Details on quad-core AMDs

Pradeep

Storage? I am Storage!
Joined
Jan 21, 2002
Messages
3,845
Location
Runny glass
Looks like they have made quite a few changes, in many areas. I might skip the dual core gen and go straight to the quads in 2007.

http://theinquirer.net/default.aspx?article=35011

Barcelona is the first native quad-core AMD CPU, commonly but wrongly referred to as K8L. It is the first real new core from the chipmaker in quite a while, not merely a massaged version of what came before. You should be seeing it in Q2/07, although some whispers are now saying Q3.

Other than four cores, the most obvious difference is the new widened SSE instructions. On the pre-Barcelona parts, SSE was done in 64 bit chunks, so if you wanted to do a 128b operation, you needed two passes, possibly more. With the widening of SSE, it should immediately double throughput on SSE instructions. Obviously media operations will benefit, but HPC and FP heavy ops will get a solid kick in the pants too.

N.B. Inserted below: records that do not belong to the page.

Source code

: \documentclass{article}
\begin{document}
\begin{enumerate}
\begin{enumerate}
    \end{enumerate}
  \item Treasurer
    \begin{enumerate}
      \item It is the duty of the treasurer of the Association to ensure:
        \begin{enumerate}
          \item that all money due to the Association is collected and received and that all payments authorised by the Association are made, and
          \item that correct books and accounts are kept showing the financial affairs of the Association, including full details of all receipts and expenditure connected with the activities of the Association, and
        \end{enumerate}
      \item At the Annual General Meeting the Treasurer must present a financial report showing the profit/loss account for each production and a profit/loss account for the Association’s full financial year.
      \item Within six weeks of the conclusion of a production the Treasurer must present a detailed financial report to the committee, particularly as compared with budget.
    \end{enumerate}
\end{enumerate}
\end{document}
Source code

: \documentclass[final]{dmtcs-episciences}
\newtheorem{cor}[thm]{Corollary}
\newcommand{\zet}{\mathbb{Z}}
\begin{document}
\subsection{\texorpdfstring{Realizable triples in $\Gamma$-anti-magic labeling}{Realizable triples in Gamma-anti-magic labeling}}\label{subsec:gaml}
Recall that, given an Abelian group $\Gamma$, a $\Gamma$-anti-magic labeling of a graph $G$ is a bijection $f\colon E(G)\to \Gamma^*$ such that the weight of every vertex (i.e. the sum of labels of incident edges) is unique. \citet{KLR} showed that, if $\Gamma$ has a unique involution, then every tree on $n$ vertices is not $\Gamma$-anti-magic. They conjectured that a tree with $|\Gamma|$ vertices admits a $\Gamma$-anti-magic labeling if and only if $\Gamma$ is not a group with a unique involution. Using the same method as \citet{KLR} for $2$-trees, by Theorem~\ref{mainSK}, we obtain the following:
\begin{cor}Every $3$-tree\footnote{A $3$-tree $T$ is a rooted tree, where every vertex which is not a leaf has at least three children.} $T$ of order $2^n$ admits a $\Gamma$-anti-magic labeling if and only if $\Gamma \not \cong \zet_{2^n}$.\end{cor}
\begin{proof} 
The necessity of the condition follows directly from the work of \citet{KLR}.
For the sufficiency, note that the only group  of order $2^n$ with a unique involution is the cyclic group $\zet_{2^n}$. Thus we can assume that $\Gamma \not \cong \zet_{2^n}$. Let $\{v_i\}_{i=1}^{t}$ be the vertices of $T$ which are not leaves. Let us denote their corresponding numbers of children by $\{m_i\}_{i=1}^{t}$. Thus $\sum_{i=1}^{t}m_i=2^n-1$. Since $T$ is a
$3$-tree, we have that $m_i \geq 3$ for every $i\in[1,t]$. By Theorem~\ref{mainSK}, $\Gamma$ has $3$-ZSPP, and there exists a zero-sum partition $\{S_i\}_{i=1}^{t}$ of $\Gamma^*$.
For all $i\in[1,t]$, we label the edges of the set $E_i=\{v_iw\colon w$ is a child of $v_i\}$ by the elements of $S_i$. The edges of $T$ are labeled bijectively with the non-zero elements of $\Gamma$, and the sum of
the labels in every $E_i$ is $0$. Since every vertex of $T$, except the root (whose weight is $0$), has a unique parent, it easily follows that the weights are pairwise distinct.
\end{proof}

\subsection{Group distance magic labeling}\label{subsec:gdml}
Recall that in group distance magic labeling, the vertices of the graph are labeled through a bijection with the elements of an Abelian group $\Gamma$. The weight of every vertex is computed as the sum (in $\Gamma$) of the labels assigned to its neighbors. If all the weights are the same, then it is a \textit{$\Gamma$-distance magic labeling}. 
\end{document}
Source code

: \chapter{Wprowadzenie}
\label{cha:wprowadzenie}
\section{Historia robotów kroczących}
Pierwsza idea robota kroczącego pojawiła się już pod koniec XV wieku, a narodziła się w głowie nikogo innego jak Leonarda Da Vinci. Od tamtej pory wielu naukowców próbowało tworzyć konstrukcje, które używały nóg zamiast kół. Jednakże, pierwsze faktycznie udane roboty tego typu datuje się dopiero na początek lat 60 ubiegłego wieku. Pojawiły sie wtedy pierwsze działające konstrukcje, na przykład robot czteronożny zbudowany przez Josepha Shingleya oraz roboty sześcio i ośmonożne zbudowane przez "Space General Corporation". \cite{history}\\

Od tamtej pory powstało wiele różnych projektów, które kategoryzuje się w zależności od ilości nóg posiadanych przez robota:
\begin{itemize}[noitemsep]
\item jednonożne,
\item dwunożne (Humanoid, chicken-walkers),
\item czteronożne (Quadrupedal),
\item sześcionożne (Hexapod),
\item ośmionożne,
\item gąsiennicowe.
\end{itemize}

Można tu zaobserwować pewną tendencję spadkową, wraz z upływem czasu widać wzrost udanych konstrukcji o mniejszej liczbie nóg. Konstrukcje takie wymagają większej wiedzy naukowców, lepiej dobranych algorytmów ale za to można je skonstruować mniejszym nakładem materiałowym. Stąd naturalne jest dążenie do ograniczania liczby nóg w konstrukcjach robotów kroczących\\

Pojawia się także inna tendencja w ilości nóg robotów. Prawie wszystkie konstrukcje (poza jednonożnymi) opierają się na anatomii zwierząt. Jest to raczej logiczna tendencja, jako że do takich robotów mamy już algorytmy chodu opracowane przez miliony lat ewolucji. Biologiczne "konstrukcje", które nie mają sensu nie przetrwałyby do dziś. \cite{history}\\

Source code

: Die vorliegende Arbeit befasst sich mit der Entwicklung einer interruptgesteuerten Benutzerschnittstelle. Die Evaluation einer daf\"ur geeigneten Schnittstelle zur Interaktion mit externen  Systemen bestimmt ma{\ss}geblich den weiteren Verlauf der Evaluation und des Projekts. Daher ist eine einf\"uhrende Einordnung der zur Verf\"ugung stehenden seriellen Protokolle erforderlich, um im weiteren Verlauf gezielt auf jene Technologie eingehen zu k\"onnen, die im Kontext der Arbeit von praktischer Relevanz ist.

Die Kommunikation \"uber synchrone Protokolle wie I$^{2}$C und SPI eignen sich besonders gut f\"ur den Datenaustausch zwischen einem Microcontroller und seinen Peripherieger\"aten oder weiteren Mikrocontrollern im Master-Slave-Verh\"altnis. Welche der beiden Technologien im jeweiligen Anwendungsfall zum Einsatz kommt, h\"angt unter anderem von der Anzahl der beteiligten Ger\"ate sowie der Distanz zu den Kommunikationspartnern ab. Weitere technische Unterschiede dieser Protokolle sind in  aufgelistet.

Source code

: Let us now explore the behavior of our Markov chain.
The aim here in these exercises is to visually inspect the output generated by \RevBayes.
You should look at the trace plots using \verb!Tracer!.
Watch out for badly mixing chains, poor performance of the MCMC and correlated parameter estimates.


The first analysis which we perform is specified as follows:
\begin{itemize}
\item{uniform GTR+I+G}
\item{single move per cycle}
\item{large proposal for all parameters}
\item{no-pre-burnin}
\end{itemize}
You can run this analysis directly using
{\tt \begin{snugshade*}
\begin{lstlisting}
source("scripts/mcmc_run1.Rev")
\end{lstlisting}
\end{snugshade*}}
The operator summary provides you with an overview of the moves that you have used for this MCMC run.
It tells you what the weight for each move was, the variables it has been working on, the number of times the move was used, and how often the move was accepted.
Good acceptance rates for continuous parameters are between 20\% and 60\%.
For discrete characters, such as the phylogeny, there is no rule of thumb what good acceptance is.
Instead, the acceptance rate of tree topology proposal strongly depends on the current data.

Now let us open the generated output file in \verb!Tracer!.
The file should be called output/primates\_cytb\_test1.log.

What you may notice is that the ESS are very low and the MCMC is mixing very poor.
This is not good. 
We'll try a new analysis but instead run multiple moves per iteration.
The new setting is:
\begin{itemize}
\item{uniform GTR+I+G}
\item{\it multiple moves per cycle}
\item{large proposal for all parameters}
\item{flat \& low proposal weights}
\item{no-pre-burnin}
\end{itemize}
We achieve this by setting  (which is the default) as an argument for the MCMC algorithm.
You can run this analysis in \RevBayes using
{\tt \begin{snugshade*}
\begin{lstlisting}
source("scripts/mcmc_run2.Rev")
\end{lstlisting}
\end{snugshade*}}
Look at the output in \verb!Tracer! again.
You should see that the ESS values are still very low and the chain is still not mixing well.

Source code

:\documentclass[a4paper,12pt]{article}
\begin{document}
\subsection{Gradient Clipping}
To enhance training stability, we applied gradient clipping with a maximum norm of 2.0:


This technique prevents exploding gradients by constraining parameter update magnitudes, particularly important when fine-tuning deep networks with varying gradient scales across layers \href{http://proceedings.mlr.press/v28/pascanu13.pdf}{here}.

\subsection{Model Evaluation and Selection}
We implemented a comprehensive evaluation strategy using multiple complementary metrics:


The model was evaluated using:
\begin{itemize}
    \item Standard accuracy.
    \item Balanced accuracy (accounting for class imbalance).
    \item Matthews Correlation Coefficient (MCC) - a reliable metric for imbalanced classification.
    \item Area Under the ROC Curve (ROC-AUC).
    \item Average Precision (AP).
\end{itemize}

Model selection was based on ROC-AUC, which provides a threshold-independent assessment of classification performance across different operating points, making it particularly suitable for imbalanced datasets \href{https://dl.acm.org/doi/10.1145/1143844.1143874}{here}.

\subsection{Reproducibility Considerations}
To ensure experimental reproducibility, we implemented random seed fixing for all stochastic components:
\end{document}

In addition to the obvious width change, several less noticeable changes were made to support it. Instruction fetch was upped from 16B/cycle to 32B and support for unaligned load ops was added and cache bandwidth was doubled to support this. Last but not least the FP scheduler was widened from 64 to 128b.

The enhanced IPC is more a case of little improvements adding up to a bigger bang rather than any single thing standing out. The SSE improvements add a bit here and there to start with, and a better branch predictor adds to this. It is bigger and better with a larger history, a dedicated 512 entry indirect predictor, and the return stack is doubled in size.

In the catching up with Intel side of things, added a sideband stack optimizer, out of order load execution and data dependent divide latency. They also upped the TLB to support 1G pages, 48 bit physical addressing, and improved the ITLB and DTLBs. There are also more fastpath instructions and a few more bit manipulation instructions and SSE extensions.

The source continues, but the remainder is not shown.